Candy Finder: Casual Gaming in VR

 

As a final project for the New Frontiers – AR/VR in Practice course, my teammates and I designed and developed a demo of the game Candy Finder, a VR single-player casual game for stress-relieving and mood improvement. The initial challenge was to ideate a short demo of a VR application for the Google Cardboard VR headset and develop it using Unity in a 7-week period.

Academic project completed for the New Frontiers – AR/VR in Practice course. Master of Digital Media, Toronto Metropolitan University.
ROLE
Research, user experience and interaction design
TEAM MEMBERS
Maria Camila Bohorquez and Aline Nguyen
TOOLS
Unity
YEAR
2020

Overview

Now more than ever different generations are turning to technology as a source of relief from emotional distress and constructive entertainment. After doing some research, we learned casual video games help reduce anger, depression, and tension more effectively than other leisure activities when used moderately. Games offer a high level of cognitive absorption called flow, where players experience a deep focus on the challenge and no conscious awareness of competing thoughts or emotions.

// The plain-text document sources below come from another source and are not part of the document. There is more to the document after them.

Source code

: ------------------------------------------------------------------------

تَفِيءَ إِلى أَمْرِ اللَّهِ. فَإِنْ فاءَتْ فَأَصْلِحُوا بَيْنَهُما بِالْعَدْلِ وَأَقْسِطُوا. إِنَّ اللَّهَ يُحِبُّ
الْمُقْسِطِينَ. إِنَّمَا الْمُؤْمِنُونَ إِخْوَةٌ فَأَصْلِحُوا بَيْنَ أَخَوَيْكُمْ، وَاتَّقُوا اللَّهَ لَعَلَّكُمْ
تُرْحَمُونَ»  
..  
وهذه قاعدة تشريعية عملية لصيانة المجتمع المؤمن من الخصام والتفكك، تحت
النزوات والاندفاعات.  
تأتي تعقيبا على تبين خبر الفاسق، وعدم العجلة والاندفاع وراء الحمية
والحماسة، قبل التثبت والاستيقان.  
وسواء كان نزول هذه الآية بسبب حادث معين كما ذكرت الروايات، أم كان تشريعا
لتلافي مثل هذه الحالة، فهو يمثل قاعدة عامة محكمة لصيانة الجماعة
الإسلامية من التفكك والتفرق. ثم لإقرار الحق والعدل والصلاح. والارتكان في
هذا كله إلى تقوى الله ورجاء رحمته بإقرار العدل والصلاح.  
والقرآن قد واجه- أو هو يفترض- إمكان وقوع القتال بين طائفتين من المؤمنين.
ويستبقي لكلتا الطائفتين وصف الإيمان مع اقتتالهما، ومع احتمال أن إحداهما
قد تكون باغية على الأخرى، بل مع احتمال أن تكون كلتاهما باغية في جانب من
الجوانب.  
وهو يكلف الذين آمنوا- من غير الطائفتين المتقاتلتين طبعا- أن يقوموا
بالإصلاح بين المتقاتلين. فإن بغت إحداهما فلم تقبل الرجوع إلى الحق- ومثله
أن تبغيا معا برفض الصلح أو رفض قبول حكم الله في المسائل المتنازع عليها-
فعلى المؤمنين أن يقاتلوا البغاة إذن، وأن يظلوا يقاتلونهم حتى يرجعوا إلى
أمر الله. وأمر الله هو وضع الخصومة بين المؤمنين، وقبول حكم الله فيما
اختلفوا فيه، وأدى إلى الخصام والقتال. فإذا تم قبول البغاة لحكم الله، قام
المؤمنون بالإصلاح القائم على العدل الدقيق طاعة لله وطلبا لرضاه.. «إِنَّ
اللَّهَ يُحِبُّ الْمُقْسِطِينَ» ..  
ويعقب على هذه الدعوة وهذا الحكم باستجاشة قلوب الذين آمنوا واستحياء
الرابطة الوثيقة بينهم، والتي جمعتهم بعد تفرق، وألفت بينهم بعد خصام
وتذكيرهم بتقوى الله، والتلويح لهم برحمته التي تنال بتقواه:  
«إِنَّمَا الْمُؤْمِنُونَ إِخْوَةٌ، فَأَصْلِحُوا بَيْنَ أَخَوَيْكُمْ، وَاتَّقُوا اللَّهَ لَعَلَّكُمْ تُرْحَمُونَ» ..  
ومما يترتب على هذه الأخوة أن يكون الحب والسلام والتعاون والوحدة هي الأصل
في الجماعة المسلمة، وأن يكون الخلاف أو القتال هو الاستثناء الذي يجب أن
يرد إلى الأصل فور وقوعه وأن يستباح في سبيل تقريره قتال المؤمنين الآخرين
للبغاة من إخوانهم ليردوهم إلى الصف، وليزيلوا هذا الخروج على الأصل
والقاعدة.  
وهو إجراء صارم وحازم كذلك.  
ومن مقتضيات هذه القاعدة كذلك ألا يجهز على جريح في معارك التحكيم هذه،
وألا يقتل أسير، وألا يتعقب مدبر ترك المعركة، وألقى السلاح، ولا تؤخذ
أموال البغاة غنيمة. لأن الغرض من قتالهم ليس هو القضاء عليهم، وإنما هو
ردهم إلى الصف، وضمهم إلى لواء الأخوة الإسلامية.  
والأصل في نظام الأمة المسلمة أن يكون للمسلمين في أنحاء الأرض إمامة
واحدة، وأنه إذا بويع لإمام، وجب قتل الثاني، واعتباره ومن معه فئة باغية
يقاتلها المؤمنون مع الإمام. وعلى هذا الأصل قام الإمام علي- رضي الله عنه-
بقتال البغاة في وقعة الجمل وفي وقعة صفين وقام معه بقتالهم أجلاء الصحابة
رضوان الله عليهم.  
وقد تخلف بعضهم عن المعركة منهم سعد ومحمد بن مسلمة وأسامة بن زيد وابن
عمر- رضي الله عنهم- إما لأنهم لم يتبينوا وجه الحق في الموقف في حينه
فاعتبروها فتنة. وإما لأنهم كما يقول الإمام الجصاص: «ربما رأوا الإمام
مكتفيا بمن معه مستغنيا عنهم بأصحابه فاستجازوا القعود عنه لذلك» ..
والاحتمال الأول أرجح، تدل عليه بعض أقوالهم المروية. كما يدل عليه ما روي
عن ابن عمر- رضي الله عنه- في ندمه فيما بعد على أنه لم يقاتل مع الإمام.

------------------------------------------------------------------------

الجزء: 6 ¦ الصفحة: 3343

We decided to create a casual game for VR that supported mental health and relaxation using this principle. The goal was to create a prototype of a VR experience that incorporated the feeling of delving into a virtual space with a positive, easy-going motif, and a single instruction on a repetitive task, hoping to help the user achieve a state of flow that would bring joy and tranquility.

Ideation and prototyping

Our first proposal consisted of a completely white world where the player throws paint at white mystery objects coming at him using a paintball gun. The paint reveals if they are “desired” or “undesired” objects. The user has to catch the desired objects and avoid the undesired ones.

Brainstorming session

First prototype: storyboards

Feedback from our peers included simplifying the experience, and focusing on generating a flow feeling through low-effort tasks (finding objects at gaze) that generate high rewards (achieved with pleasant sounds, particle effects and points).

We developed a second prototype in Unity using simple shapes, where all objects are initially white and reveal their color only when the player gazes at them. The user must find a collect the golden shapes 

Second Prototype in Unity

User testing concluded the white objects were too hard to find in the environment, but the overall experience was satisfactory.

With this in mind, we developed a final prototype in Unity incorporating colors. The game is set in a fictional world made of candy where the goal is to find and catch the golden candies among the many candy shapes present in the environment. When gazed at, candies can be either golden candies or regular candies.

In Challenge Mode, the player must find and collect eight golden candies in thirty seconds. In Zen mode, the player can catch as many candies as he wants without a time limit.

User feedback helped us refine the user interface to make it easier to navigate with only one button. We located the main menu in the 3D environment so it would be always available.

We added a consistent set of feedback rules in the game UI, additional visuals to clearly show the user the timer started and ended, and general feedback messages.